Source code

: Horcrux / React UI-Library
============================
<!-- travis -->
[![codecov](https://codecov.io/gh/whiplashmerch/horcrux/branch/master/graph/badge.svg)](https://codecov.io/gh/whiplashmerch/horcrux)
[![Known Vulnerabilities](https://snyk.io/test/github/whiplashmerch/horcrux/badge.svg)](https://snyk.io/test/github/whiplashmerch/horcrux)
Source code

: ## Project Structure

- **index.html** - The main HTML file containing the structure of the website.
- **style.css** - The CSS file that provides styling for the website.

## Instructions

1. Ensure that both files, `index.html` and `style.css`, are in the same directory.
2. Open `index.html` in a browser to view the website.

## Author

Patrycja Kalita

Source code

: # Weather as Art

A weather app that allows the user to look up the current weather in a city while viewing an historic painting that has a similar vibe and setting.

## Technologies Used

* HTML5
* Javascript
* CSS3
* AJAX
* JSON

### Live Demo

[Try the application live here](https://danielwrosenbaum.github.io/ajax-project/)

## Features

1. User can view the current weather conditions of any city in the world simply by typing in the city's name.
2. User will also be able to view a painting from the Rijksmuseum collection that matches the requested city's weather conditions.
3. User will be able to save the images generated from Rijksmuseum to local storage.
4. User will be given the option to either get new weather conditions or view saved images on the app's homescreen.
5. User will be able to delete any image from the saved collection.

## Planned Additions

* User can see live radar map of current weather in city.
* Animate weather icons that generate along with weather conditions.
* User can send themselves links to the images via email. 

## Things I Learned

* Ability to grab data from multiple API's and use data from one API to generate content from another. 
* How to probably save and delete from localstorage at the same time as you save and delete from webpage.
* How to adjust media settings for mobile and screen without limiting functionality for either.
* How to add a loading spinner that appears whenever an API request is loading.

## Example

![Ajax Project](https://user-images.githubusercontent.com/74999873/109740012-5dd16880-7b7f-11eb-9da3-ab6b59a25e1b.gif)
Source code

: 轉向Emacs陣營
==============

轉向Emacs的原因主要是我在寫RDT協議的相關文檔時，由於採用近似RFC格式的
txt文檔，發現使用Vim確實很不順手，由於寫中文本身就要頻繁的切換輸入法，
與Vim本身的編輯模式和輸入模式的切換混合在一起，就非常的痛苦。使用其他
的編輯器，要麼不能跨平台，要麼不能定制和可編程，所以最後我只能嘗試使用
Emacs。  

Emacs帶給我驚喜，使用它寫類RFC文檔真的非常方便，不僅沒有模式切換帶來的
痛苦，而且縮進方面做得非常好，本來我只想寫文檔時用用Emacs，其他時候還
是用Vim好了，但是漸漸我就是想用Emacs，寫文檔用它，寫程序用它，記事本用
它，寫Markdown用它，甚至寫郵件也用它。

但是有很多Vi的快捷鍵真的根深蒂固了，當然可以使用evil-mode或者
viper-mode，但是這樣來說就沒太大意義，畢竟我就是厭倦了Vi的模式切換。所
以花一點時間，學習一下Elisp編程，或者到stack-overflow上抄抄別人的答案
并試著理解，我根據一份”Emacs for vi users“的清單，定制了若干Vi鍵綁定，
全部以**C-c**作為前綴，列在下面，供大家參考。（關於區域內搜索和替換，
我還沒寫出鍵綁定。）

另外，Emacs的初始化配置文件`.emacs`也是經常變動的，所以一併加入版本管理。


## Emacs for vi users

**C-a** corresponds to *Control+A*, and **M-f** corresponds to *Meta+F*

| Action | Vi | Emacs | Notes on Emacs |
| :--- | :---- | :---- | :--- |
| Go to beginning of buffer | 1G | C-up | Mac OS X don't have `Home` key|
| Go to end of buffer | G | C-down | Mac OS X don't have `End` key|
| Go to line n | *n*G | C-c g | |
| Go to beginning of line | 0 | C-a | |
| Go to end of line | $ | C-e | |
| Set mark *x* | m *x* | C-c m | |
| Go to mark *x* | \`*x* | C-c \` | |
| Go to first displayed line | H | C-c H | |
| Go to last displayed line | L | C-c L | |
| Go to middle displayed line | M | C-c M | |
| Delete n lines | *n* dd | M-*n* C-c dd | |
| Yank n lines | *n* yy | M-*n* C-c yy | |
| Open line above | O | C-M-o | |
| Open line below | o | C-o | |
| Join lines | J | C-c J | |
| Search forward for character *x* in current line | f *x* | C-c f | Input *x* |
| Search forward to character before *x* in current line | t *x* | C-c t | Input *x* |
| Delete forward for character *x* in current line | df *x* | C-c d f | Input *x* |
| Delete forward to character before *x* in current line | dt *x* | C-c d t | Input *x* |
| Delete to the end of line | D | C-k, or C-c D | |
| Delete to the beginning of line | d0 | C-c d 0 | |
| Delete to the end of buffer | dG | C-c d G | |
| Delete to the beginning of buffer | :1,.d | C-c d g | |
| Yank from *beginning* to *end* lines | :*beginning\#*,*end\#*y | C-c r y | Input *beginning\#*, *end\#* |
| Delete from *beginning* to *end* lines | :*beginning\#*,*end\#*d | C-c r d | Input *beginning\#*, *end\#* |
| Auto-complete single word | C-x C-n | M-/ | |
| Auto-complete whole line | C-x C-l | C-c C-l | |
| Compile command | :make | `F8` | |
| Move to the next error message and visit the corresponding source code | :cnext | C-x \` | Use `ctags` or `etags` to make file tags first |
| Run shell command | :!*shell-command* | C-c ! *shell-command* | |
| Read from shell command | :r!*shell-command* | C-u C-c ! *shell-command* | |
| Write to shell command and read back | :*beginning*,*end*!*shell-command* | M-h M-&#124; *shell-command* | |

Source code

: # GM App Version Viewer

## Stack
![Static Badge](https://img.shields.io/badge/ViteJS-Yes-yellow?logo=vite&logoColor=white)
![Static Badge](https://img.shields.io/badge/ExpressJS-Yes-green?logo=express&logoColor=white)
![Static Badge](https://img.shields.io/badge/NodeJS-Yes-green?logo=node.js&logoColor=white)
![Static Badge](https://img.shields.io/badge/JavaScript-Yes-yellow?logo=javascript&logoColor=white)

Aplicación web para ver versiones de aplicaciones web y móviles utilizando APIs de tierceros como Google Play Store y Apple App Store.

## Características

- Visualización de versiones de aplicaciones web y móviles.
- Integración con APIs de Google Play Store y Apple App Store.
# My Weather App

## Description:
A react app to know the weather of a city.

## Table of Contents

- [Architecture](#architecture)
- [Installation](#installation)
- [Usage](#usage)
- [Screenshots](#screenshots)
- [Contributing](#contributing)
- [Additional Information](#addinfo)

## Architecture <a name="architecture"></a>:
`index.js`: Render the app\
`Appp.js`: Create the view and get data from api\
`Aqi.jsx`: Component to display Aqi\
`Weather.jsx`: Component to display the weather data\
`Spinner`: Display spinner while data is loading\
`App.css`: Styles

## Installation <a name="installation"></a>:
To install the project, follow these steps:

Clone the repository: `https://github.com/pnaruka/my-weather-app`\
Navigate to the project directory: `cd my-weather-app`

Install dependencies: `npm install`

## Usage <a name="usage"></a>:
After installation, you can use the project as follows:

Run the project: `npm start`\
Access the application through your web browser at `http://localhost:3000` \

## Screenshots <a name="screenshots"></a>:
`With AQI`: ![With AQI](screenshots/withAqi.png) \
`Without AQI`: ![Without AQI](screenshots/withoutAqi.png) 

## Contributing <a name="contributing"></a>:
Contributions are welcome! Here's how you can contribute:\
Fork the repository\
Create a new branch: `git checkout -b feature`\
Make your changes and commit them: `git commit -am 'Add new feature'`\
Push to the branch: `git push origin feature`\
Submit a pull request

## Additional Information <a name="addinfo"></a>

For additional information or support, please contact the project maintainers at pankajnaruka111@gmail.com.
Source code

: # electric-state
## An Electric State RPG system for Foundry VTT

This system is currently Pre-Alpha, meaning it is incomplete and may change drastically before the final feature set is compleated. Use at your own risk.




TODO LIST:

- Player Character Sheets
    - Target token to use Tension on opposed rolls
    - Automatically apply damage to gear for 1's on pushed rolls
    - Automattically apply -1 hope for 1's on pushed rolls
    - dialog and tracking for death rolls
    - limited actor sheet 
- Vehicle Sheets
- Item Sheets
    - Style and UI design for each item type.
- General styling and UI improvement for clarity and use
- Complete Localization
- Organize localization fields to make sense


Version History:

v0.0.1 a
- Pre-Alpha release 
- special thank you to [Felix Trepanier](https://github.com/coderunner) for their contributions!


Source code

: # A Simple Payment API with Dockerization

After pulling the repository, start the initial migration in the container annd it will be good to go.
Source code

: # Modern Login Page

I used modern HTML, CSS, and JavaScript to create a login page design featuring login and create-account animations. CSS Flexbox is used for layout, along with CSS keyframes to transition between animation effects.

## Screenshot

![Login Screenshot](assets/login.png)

____

→ AIM OF THE EXERCISE
Your answer should be one number: how many lines of the material include the word "design".

→ ANSWER SPACE
2